В этих причитаниях, помимо неожиданных в такой старушке злости и жестокости, было несколько важных для меня деталей. Во-первых, старушка подтверждала, что ее муж был верным брежневским стражем в КГБ и тем самым мешал Андропову. А во-вторых, похоже, что Гейдар Алиев действительно близко дружил с Мигуном и хотел прилететь 19 января, и уж он-то действительно с ходу ринулся бы на квартиру-явку Мигуна, где случилось самоубийство.

Но кому-то это было не нужно, мешало, и приезд Алиева остановили. Кто? Вдова считает, что Андропов и Суслов…

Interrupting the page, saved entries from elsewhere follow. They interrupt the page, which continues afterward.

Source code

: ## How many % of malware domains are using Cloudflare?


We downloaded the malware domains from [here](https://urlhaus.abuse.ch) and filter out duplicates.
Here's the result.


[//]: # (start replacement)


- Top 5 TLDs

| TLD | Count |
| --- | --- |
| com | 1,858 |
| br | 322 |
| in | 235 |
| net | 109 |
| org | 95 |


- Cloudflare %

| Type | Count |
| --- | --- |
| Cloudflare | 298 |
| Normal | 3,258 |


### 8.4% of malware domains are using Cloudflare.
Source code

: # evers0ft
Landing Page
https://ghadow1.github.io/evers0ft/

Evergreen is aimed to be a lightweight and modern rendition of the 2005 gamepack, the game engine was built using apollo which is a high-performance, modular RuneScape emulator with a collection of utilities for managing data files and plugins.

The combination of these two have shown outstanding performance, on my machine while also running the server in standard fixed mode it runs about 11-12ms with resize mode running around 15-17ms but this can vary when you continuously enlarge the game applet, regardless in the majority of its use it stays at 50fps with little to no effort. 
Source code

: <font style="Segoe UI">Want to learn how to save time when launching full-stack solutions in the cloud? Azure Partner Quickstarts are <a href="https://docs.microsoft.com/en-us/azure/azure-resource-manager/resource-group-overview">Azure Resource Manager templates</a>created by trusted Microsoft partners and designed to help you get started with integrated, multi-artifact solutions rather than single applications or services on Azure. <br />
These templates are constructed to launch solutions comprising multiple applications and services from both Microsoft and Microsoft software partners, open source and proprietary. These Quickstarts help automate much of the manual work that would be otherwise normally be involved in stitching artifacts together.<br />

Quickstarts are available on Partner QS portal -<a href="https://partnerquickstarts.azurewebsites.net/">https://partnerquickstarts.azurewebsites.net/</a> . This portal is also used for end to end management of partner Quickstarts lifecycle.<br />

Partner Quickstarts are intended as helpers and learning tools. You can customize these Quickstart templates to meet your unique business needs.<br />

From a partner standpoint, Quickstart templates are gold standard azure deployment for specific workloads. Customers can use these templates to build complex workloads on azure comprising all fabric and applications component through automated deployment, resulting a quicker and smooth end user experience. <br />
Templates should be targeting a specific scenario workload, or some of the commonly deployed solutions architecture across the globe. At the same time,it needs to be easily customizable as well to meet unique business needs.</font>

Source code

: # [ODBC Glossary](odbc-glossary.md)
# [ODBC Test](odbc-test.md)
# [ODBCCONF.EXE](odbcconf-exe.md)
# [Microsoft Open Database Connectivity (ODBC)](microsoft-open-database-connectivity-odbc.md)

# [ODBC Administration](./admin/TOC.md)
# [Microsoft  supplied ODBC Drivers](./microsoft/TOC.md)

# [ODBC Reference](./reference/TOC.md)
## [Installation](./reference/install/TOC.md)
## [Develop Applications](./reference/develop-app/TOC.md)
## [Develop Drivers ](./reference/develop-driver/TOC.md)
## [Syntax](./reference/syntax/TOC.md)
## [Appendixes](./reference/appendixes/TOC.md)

– Вета Петровна, а были у вашего мужа какие-нибудь секретные материалы о заговоре против Брежнева?

Она усмехнулась.

– Вот-вот! Именно за этим вас и прислал ко мне Брежнев! Только дудки ему! Ничего я не знаю. Я из-за него мужа потеряла и, можно сказать, не один раз. Да, да! Брежнев ведь какую манеру взял последние годы? Хрущев свою жену по всему миру возил – и в Америку, и в Европу, а Брежнев Вику дальше дачи не выпускает. Даже на приемах один. И Сергей тоже перестал гостей в дом приглашать. Вот уже лет десять, как я даже в театре с ним не была…

Нужно было иметь чисто следовательское терпение, чтобы из этого каскада обид выуживать то, что нужно для следствия.

– А у вас остались какие-нибудь бумаги Сергея Кузьмича? Или хотя бы заметки, записные книжки?

Она покачала головой:

– Нет. Они все в тот же день унесли. Явились вечером 19-го шесть человек, всю квартиру перевернули, каждую книжку в шкафу пролистали, и все бумаги с собой забрали, и даже магнитофонные кассеты. Я им говорю: «Зачем вам кассеты, тут ведь только песни Высоцкого и Окуджавы, мои любимые, никакого отношения к секретам КГБ в них нет». А они говорят: «Нет, мы должны все прослушать, мало ли». Идиоты! Если что и было у Мигуна – стал бы он это дома держать!

– А где он мог это держать?

– Не знаю… – сказала она. – Но они и дачу всю перетрясли.

– А кто делал обыск? Вы у них смотрели документы?